One, of course they know their demographics. 59-62% of caregivers are women, according to this study. Caregiving is largely unpaid labor, which has always been performed by mostly women and people of color (Important aside here- the state of caregiving for people of color is unique, and it is not intended that I gloss over that. It is a topic that deserves its own post, or series of posts. However, I did feel it was important to mention here that these particular groups of people have for generations done this work without pay since I’m talking about labor) . Most of the advice for ”self care” that goes beyond the basics of ”get a full night’s sleep and eat your veggies“ is to give yourself a facial, get a massage, do yoga- all female dominated activities in the US, particularly by Caucasian female-identifying people. They implicitly leaves out advice for men, who are increasingly becoming caregivers as well and left absolutely floundering because marketing for caregivers and conversations around caregiving don’t take into account some things that male caregivers face at a higher rate than women, like their catastrophic loss of community because they relied on their wives to do all the community and relationship building for their whole lives and find themselves without the skillsets necessary to maintain those ties.
Two, there is a pretty bold assumption that somehow we would be revitalized by a 10 minute facial or a 15 minute walk while being on call or actively caregiving for 24 hours a day. The only thing I know of that can benefit from a 10 minute break is a computer. Caregivers are powehouses- we’re often working part or full time, taking care of our own homes, and providing 20+ hours of unpaid caregiving a week. Forget the ”second shift”- we’re working third shift too.
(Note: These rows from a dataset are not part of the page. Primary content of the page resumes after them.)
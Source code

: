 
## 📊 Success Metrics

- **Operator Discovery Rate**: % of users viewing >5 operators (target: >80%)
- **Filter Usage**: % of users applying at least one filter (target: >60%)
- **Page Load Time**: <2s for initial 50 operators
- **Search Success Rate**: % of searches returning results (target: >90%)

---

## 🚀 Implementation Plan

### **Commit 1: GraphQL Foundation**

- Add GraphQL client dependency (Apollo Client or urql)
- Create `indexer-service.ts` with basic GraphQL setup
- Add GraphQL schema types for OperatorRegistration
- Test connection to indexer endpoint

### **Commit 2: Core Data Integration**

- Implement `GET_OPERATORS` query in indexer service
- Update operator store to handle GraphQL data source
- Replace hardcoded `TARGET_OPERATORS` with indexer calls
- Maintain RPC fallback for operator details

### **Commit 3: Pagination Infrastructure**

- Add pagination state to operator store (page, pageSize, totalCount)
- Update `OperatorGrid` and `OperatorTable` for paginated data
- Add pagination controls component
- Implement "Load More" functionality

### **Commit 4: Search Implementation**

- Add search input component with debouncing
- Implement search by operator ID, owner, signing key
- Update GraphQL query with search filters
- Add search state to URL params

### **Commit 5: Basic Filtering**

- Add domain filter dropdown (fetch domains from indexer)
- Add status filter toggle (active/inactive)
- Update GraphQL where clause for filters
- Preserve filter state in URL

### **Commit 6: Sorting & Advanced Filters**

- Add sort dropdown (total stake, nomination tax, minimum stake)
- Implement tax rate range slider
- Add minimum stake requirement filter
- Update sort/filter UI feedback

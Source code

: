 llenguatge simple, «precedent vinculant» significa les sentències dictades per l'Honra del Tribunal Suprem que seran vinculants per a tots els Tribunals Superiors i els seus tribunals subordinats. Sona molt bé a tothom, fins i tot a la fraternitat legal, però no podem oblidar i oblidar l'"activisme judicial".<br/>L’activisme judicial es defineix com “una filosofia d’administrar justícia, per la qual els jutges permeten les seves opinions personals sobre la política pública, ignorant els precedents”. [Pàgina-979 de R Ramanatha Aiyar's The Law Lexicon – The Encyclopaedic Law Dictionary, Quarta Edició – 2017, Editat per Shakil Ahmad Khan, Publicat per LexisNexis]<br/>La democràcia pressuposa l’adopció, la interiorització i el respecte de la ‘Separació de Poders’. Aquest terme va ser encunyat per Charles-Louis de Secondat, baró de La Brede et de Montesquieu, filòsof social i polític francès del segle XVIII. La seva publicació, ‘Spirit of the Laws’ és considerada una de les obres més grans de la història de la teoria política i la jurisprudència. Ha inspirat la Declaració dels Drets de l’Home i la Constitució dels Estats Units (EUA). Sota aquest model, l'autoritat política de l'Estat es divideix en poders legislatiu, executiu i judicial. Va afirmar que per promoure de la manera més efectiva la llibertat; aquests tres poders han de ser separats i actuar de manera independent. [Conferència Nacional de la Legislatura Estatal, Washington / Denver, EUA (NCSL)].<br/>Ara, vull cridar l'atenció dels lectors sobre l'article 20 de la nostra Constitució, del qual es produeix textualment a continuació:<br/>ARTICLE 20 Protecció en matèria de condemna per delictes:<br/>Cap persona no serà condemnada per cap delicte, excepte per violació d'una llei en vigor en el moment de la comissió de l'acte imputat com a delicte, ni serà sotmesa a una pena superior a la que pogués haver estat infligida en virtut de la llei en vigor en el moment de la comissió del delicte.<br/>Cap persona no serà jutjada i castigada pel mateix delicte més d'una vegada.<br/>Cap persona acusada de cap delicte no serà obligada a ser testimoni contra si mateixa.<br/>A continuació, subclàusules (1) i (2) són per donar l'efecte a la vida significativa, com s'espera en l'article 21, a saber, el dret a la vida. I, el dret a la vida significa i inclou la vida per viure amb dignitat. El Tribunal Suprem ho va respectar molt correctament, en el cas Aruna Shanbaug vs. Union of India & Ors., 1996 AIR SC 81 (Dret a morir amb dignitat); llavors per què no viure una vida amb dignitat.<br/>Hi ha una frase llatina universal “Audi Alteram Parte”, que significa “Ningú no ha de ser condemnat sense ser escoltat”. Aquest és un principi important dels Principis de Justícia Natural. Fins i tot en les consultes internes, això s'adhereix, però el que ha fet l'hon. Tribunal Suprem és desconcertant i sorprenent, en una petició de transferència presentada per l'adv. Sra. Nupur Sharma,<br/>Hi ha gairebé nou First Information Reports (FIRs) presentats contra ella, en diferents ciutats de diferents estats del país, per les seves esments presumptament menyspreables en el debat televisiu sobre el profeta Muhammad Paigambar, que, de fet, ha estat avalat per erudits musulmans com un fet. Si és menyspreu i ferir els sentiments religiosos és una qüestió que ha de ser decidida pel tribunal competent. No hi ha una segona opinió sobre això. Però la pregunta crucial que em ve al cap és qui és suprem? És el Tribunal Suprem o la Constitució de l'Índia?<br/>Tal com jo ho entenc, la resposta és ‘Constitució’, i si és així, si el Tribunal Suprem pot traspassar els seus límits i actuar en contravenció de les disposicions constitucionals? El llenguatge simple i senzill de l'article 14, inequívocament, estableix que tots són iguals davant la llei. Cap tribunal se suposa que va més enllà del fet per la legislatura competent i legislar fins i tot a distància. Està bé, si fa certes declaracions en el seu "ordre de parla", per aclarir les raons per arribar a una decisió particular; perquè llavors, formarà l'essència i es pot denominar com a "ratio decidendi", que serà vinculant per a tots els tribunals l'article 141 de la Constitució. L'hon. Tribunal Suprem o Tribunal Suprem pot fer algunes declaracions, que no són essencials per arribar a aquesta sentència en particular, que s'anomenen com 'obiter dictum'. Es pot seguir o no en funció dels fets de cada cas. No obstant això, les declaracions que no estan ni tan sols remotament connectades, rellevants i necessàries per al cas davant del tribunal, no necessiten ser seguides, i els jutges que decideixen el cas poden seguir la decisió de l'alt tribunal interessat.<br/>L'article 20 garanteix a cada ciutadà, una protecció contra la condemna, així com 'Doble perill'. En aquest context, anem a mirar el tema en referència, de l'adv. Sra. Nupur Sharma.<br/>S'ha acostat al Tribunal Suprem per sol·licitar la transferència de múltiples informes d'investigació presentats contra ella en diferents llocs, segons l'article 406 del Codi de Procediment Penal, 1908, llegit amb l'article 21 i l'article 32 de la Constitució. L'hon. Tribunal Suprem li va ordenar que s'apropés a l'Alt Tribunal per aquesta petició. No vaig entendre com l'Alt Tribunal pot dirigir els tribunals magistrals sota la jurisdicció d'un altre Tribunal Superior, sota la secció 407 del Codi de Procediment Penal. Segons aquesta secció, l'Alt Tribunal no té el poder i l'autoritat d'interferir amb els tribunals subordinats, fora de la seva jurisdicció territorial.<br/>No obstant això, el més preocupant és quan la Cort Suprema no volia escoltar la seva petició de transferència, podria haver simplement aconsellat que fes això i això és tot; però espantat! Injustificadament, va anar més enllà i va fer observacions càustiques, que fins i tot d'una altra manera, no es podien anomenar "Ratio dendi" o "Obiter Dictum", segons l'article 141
Three, and maybe most importantly-the assumption that self care is basically the necessary maintenance to keep serving someone else, not to be a thriving individual of our own accord. The fact is- we’d probably love to do anything at all for ourselves, just to feel like humans again. Our task lists and urgent events on any given day is longer than our arms, though, and any single one of those self care suggestions just becomes another item on that list that we can possibly ignore, maybe even resent. Its no longer care- its a task, a burden, a struggle. And its not even for us- its actually meant for someone else to reap the benefits. The understood agenda here, though, is that once again women are relegated to a place of service, to a place of otherness, and that she should be able and magically intuit an entire skillset that is so mundane to her that she needs little in the way of support or care because, as a woman, she falls naturally into the roll of service and self-sacrifice for others. This is a continuation of the toxic lie of patriarchal norms that women are meant for this work, that their value and strengths lie in it, and that them doing it is necessary but not valuable enough to be supported or paid for it.
We already have enough people reaping the benefits of our work. From the person or people that we’re caring for, to the family members that can just ignore whats going on and blissfully live their lives because they cant possibly find time to be inconvenienced, to the tenuous healthcare system that would collapse in a day without your unofficial, untrained labor, to the national economy that gets billions of dollars worth of work for free… that facial is for them, not you.
So here’s my advice: if you want to axtually recognize the clear suffering of a caregiver, do not tell them to engage in self care. Instead, ask what you can do to give them some time to feel like a person again and then consistently show up to do that.
That is the work of community and allyship for caregivers.
I owe the world to friends who showed up for me in this way in the first year of caregiving. One would actually just come stay with my mom so I could go home, sleep in my own bed, and love on my dogs. Another allowed me to escape to his nearby apartment to play video games and eat a Firehouse sub as needed, even when he was at work, and took me to the movies on Sunday. Another drove 6 hours roundtrip to take me to dinner and have a couple of drinks every Tuesday on her day off. Another drove down and helped me burn enormous amounts of termite-riddled wood my father had left behind the house for an entire week. Another helped me learn how to fix my lawnmower. Today, even more friends have shown up in a variety of gracious ways. They couldnt do it all, but they absolutely always have done what they could.
Be these people. Don’t support the machinations of society that wants to tell women what to do with themselves for the sake of her serving directly and by proxy another human but also the whole of the world.